Panama is a predominantly Catholic country.
A survey in 2020 showed that 72.31% of the population were Catholic, 9.85% were Protestant, 8.87% were other Christian, 5.5% followed another religion and 4.36% had no religious beliefs.[1]
Christianity was introduced to the country with the Spanish conquistadors and centuries of missionaries. Like the rest of Latin America, the Catholicism of the conquest began to shift as aspects of indigenous, African and other spiritualities were acculturated. In recent decades, however, Evangelical Protestant churches, especially those denominations strongest in North America, have been gaining ground.
The National Institute of Statistics and Census carried out a survey in 2022 and found that while most of the country followed Catholicism, the Episcopalian community had 11,000 members, the Methodist Church had 1,500 members, and the Lutheran Church had 1,000 members; other denominations included Seventh-day Adventists, the Church of Jesus Christ of Latter-day Saints, Jehovah’s Witnesses and Pentecostals.[2]
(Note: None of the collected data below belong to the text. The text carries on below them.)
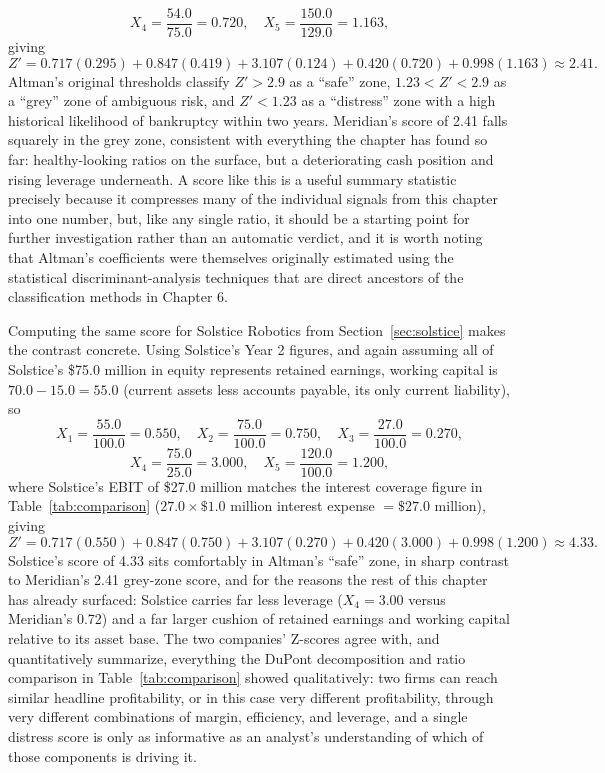 \documentclass[../ai_in_finance]{subfiles}
\begin{document}
\begin{equation*}
X_4 = \frac{54.0}{75.0} = 0.720, \quad X_5 = \frac{150.0}{129.0} = 1.163,
\end{equation*}
giving
\begin{equation*}
Z' = 0.717(0.295) + 0.847(0.419) + 3.107(0.124) + 0.420(0.720) + 0.998(1.163) \approx 2.41.
\end{equation*}
Altman's original thresholds classify $Z' > 2.9$ as a ``safe'' zone, $1.23 < Z' < 2.9$ as a ``grey'' zone of ambiguous risk, and $Z' < 1.23$ as a ``distress'' zone with a high historical likelihood of bankruptcy within two years. Meridian's score of 2.41 falls squarely in the grey zone, consistent with everything the chapter has found so far: healthy-looking ratios on the surface, but a deteriorating cash position and rising leverage underneath. A score like this is a useful summary statistic precisely because it compresses many of the individual signals from this chapter into one number, but, like any single ratio, it should be a starting point for further investigation rather than an automatic verdict, and it is worth noting that Altman's coefficients were themselves originally estimated using the statistical discriminant-analysis techniques that are direct ancestors of the classification methods in Chapter 6.

Computing the same score for Solstice Robotics from Section~\ref{sec:solstice} makes the contrast concrete. Using Solstice's Year 2 figures, and again assuming all of Solstice's \$75.0 million in equity represents retained earnings, working capital is $70.0 - 15.0 = 55.0$ (current assets less accounts payable, its only current liability), so
\begin{equation*}
X_1 = \frac{55.0}{100.0} = 0.550, \quad X_2 = \frac{75.0}{100.0} = 0.750, \quad X_3 = \frac{27.0}{100.0} = 0.270,
\end{equation*}
\begin{equation*}
X_4 = \frac{75.0}{25.0} = 3.000, \quad X_5 = \frac{120.0}{100.0} = 1.200,
\end{equation*}
where Solstice's EBIT of \$27.0 million matches the interest coverage figure in Table~\ref{tab:comparison} ($27.0 \times \$1.0$ million interest expense $= \$27.0$ million), giving
\begin{equation*}
Z' = 0.717(0.550) + 0.847(0.750) + 3.107(0.270) + 0.420(3.000) + 0.998(1.200) \approx 4.33.
\end{equation*}
Solstice's score of 4.33 sits comfortably in Altman's ``safe'' zone, in sharp contrast to Meridian's 2.41 grey-zone score, and for the reasons the rest of this chapter has already surfaced: Solstice carries far less leverage ($X_4 = 3.00$ versus Meridian's 0.72) and a far larger cushion of retained earnings and working capital relative to its asset base. The two companies' Z-scores agree with, and quantitatively summarize, everything the DuPont decomposition and ratio comparison in Table~\ref{tab:comparison} showed qualitatively: two firms can reach similar headline profitability, or in this case very different profitability, through very different combinations of margin, efficiency, and leverage, and a single distress score is only as informative as an analyst's understanding of which of those components is driving it.
\end{document}
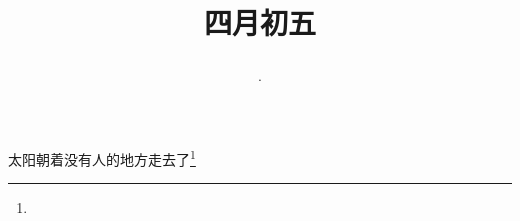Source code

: \title{\date[d=12,m=5,y=2024][year:cn-y,年,month:cn,day:cn,日,·,weekday]·四月初五 }
太阳朝着没有人的地方走去了\footnote{ }

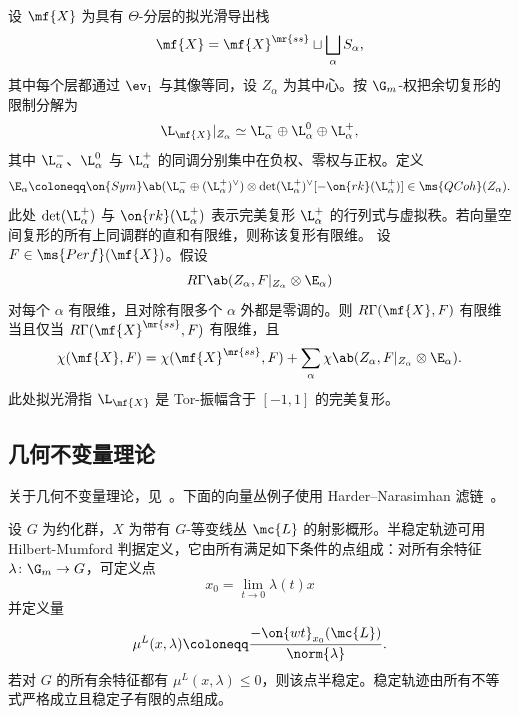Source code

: \begin{thm}
    设 \(\mf{X}\) 为具有 \(\Theta\)-分层的拟光滑导出栈
    \[
        \mf{X}
        =
        \mf{X}^{\mr{ss}}
        \sqcup
        \bigsqcup_\alpha S_\alpha,
    \]
    其中每个层都通过 \(\ev_1\) 与其像等同，设 \(Z_\alpha\) 为其中心。按 \(\G_m\)-权把余切复形的限制分解为
    \[
        \L_{\mf{X}}|_{Z_\alpha}
        \simeq
        \L_\alpha^-
        \oplus
        \L_\alpha^0
        \oplus
        \L_\alpha^+,
    \]
    其中 \(\L_\alpha^-\)、\(\L_\alpha^0\) 与 \(\L_\alpha^+\) 的同调分别集中在负权、零权与正权。定义
    \[
        \E_\alpha
        \coloneqq
        \on{Sym}\ab(
            \L_\alpha^-
            \oplus
            (\L_\alpha^+)^\vee
        )
        \otimes
        \det(\L_\alpha^+)^\vee
        [-\on{rk}(\L_\alpha^+)]
        \in
        \ms{QCoh}(Z_\alpha).
    \]
    此处 \(\det(\L_\alpha^+)\) 与 \(\on{rk}(\L_\alpha^+)\) 表示完美复形 \(\L_\alpha^+\) 的行列式与虚拟秩。若向量空间复形的所有上同调群的直和有限维，则称该复形有限维。
    设 \(F\in\ms{Perf}(\mf{X})\)。假设
    \[
        R\Gamma\ab(
            Z_\alpha,
            F|_{Z_\alpha}\otimes\E_\alpha
        )
    \]
    对每个 \(\alpha\) 有限维，且对除有限多个 \(\alpha\) 外都是零调的。则 \(R\Gamma(\mf{X},F)\) 有限维当且仅当 \(R\Gamma(\mf{X}^{\mr{ss}},F)\) 有限维，且
    \[
        \chi(\mf{X},F)
        =
        \chi(\mf{X}^{\mr{ss}},F)
        +
        \sum_\alpha
        \chi\ab(
            Z_\alpha,
            F|_{Z_\alpha}\otimes\E_\alpha
        ).
    \]
    此处拟光滑指 \(\L_{\mf{X}}\) 是 Tor-振幅含于 \([-1,1]\) 的完美复形。
\end{thm}


\subsection{几何不变量理论}%
\label{sub:Geometric invariant theory}

关于几何不变量理论，见~\cite{MFK1994}。下面的向量丛例子使用 Harder--Narasimhan 滤链~\cite{HN1975}。

设 \(G\) 为约化群，\(X\) 为带有 \(G\)-等变线丛 \(\mc{L}\) 的射影概形。半稳定轨迹可用 Hilbert-Mumford 判据定义，它由所有满足如下条件的点组成：对所有余特征
\(\lambda \colon \G_m \to G\)，可定义点
\[ x_0 = \lim_{t \to 0} \lambda(t) x \]
并定义量
\[ \mu^L(x, \lambda) \coloneqq \frac{-\on{wt}_{x_0}(\mc{L})}{\norm{\lambda}}. \]
若对 \(G\) 的所有余特征都有 \(\mu^L(x, \lambda) \leq 0\)，则该点半稳定。稳定轨迹由所有不等式严格成立且稳定子有限的点组成。

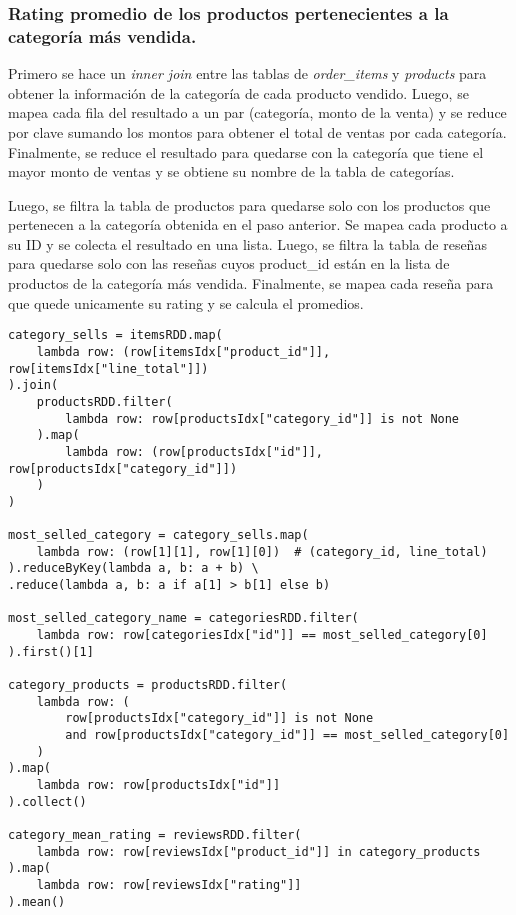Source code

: \subsubsection{Rating promedio de los productos pertenecientes a la categoría más vendida.}

Primero se hace un \textit{inner join} entre las tablas de \textit{order\_items} y \textit{products} para obtener la información de la categoría de cada producto vendido. Luego, se mapea cada fila del resultado a un par (categoría, monto de la venta) y se reduce por clave sumando los montos para obtener el total de ventas por cada categoría. Finalmente, se reduce el resultado para quedarse con la categoría que tiene el mayor monto de ventas y se obtiene su nombre de la tabla de categorías.

Luego, se filtra la tabla de productos para quedarse solo con los productos que pertenecen a la categoría obtenida en el paso anterior. Se mapea cada producto a su ID y se colecta el resultado en una lista. Luego, se filtra la tabla de reseñas para quedarse solo con las reseñas cuyos product\_id están en la lista de productos de la categoría más vendida. Finalmente, se mapea cada reseña para que quede unicamente su rating y se calcula el promedios.



\begin{lstlisting}[caption={Resolución de la consulta 4 propuesta propia.}, xleftmargin=20pt, xrightmargin=20pt]
category_sells = itemsRDD.map(
    lambda row: (row[itemsIdx["product_id"]], row[itemsIdx["line_total"]])
).join(
    productsRDD.filter(
        lambda row: row[productsIdx["category_id"]] is not None
    ).map(
        lambda row: (row[productsIdx["id"]], row[productsIdx["category_id"]])
    )
)

most_selled_category = category_sells.map(
    lambda row: (row[1][1], row[1][0])  # (category_id, line_total)
).reduceByKey(lambda a, b: a + b) \
.reduce(lambda a, b: a if a[1] > b[1] else b)

most_selled_category_name = categoriesRDD.filter(
    lambda row: row[categoriesIdx["id"]] == most_selled_category[0]
).first()[1]

category_products = productsRDD.filter(
    lambda row: (
        row[productsIdx["category_id"]] is not None
        and row[productsIdx["category_id"]] == most_selled_category[0]
    )
).map(
    lambda row: row[productsIdx["id"]]
).collect()

category_mean_rating = reviewsRDD.filter(
    lambda row: row[reviewsIdx["product_id"]] in category_products
).map(
    lambda row: row[reviewsIdx["rating"]]
).mean()
\end{lstlisting}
Like the rest of the continent, Panamanians celebrate Carnaval before Lent, and towns and regions have their own festivals at different parts of the year. The most famous of these is the festival of the Cristo Negro, the Black Jesus Christ, in the town of Portobelo in the Colón Province on October 21. In Las Tablas and Herrera provinces, festivals are held for the Jesus Cristo de Azuero, named after the peninsula.